▶ _Exercise objective_
Below are the records; give again exactly the lines that run from the one with "35 General Notes" through the last line.

============================================================

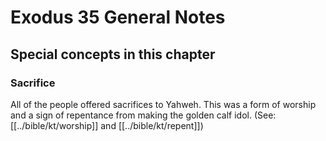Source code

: # Exodus 35 General Notes
## Special concepts in this chapter

### Sacrifice
All of the people offered sacrifices to Yahweh. This was a form of worship and a sign of repentance from making the golden calf idol. (See: [[../bible/kt/worship]] and [[../bible/kt/repent]])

============================================================

▶ _Exercise output_
: # Exodus 35 General Notes
## Special concepts in this chapter

### Sacrifice
All of the people offered sacrifices to Yahweh. This was a form of worship and a sign of repentance from making the golden calf idol. (See: [[../bible/kt/worship]] and [[../bible/kt/repent]])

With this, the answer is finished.